全国的に盛り上がりを見せるコーヒーシーン。飲食店という枠を超え、さまざまなライフスタイルやカルチャーと溶け合っている。なかでも九州はトップクラスのロースターやバリスタが存在し、コーヒーカルチャーの進化が顕著だ。そんな九州で注目のショップを紹介する当連載。店主や店長たちが気になる店へと数珠つなぎで回を重ねていく。

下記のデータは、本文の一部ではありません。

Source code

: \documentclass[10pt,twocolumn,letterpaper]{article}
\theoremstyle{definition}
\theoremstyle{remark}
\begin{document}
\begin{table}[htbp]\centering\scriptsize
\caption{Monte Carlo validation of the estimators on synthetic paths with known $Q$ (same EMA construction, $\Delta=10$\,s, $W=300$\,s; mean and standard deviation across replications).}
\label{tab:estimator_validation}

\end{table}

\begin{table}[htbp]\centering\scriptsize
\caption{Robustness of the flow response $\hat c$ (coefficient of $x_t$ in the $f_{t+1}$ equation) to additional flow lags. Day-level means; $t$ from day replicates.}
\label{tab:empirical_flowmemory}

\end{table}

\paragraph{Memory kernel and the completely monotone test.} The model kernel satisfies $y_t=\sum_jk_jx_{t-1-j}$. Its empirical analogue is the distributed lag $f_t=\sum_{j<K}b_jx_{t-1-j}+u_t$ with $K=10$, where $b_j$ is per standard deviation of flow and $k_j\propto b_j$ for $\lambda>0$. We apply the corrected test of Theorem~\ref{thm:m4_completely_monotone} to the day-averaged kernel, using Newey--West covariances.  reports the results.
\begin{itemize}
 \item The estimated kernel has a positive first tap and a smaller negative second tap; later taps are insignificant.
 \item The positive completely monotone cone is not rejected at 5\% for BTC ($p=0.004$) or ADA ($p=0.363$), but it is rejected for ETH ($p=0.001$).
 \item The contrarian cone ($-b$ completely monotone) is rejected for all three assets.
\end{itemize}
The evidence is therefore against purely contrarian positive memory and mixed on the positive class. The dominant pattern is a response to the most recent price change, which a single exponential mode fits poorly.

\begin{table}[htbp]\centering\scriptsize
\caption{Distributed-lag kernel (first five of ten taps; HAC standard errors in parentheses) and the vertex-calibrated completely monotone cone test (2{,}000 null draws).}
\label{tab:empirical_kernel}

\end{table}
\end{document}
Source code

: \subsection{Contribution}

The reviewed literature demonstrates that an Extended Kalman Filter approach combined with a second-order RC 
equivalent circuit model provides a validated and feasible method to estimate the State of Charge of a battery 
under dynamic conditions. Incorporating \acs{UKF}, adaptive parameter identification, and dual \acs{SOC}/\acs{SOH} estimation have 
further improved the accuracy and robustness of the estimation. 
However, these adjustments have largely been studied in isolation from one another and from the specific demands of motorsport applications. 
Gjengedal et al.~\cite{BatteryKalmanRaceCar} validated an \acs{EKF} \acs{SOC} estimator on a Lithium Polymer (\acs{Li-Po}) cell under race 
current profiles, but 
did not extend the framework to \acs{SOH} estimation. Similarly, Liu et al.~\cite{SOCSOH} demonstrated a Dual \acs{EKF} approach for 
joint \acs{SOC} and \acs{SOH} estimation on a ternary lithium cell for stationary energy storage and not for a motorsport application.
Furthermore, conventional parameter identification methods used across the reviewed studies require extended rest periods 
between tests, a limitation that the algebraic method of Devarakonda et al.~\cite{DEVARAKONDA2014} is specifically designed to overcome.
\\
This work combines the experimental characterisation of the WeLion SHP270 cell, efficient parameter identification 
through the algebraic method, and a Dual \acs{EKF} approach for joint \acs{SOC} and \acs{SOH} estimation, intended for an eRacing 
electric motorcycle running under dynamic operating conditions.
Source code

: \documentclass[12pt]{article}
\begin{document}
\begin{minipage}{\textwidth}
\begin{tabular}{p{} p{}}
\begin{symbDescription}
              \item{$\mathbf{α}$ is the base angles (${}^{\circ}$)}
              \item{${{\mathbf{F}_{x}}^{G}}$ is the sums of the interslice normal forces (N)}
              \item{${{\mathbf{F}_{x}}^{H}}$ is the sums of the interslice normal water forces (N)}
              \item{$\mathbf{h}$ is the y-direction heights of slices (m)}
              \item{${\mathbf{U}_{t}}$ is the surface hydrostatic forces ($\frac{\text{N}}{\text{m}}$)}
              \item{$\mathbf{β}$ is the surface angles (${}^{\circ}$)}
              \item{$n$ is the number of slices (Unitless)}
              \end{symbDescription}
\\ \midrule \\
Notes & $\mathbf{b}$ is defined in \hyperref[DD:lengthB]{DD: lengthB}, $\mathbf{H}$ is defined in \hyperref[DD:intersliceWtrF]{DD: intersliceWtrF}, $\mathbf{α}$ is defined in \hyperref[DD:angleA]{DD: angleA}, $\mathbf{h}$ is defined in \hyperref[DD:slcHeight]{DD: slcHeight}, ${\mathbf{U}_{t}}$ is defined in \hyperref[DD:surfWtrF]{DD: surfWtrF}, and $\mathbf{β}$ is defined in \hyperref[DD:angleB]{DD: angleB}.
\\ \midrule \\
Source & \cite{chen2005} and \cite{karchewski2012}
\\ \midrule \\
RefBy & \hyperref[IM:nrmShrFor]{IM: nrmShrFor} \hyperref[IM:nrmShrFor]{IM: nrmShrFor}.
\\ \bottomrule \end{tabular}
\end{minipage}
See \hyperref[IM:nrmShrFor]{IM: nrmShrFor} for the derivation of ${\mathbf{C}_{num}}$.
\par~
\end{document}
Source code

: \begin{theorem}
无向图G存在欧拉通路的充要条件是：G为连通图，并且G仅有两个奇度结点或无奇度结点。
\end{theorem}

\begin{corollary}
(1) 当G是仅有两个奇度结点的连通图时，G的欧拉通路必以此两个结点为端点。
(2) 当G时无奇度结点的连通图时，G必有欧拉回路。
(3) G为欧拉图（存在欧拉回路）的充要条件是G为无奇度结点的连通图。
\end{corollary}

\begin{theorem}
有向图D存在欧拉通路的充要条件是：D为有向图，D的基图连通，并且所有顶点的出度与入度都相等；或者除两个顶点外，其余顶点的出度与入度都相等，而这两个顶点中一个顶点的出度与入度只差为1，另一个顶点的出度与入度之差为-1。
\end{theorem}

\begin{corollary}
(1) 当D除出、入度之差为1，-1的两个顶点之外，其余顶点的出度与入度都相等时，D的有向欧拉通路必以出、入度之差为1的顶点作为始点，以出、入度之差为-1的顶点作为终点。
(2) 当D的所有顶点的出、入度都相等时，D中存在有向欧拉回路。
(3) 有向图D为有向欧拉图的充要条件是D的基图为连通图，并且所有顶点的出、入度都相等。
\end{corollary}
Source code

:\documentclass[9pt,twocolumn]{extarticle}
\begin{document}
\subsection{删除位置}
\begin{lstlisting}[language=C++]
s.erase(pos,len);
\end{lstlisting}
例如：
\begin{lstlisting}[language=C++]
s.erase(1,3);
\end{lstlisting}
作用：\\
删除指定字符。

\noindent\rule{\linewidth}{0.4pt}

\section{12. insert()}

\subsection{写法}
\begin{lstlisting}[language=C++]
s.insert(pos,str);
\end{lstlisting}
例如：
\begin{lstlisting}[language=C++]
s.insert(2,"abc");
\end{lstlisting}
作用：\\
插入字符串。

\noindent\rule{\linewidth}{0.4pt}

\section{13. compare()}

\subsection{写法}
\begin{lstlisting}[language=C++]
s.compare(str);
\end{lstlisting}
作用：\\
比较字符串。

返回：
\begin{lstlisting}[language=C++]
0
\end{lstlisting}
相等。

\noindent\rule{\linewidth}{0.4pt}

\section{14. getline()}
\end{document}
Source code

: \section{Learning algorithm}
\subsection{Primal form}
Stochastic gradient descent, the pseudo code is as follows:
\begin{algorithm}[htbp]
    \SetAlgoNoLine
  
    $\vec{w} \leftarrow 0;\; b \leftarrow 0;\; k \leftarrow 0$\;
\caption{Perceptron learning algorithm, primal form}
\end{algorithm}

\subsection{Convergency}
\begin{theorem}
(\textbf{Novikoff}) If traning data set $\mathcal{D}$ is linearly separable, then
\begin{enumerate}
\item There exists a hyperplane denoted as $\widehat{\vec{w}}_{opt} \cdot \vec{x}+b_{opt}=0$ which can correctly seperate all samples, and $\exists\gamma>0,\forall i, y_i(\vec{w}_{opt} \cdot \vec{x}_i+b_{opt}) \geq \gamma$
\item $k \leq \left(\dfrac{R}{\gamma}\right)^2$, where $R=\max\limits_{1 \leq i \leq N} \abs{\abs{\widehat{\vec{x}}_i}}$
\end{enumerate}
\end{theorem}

九州編の第77回は福岡市にある「ぶんカフェ」。福岡のコーヒー業界に身を置く人ならば、同店のマスター・吉留修二さんの名前は耳にしたことが多いと思う。吉留さんはもともと福岡の老舗喫茶、珈琲舎のだに34年勤め、責任者として現場に立ち、多くの後進を育成に携わってきた人。その実績が目立って取り立たされることはないし、吉留さん自身もほとんど語ることはない。ただ、ある意味では昭和期から平成期まで、福岡のコーヒー業界の礎、とくに人材を育てるという点において吉留さんが果たした功績は大きいと感じる。珈琲舎のだにおいて確固たるポジションを築き、若手たちからも慕われた吉留さんが「ぶんカフェ」を開いたのは54歳のとき。そのタイミングで新たな挑戦を決めたのはなぜか。吉留さんが考えるコーヒーの魅力を含めて聞いてみたい。

Profile|吉留修二(よしどめ・しゅうじ)
1951年(昭和26年)、鹿児島県日置市出身。18歳で建築関係の会社に就職。最初は九州勤務だったが仕事ぶりが認められ、東京本社に異動。ただ、東京での暮らしが肌に合わず、退職。当時、喫茶店が好きで日常的に通っていたことから、ちょうど求人が出ていた珈琲舎のだに就職。同店で働くなかで、もっとコーヒーの知識、技術を磨き、蓄えたいと独自に勉強を重ねる。そんな中、珈琲美美の故・森光宗男氏と出会い、同氏の探究心、無欲さに感銘を受け、ともに生豆の産地であるイエメンにも訪問。その間も珈琲舎のだに勤め、多くの後進を育成。珈琲舎のだを退職後、2005年(平成17年)、博多駅南に「ぶんカフェ」を開業。2020年12月、警固のアパートの一室に移転、今に至る。

■アパート一室の隠れた名店
「ぶんカフェ」があるのは警固の古アパートの一室。普通のアパートのため室内の様子を見ることはできないが、アパートの入口付近に大きく看板が掲げられ、筆文字で書かれた「ぶんカフェ」という親しみやすい書体もあり、不思議と入りづらさはない。ドアを開けると、「いらっしゃいませ」と優しい笑顔で迎えてくれたのがマスターの吉留修二さん。蝶ネクタイとパリッとしたシャツ、ベストという出で立ちで、いかにもおいしいコーヒーを淹れてくれそうだ。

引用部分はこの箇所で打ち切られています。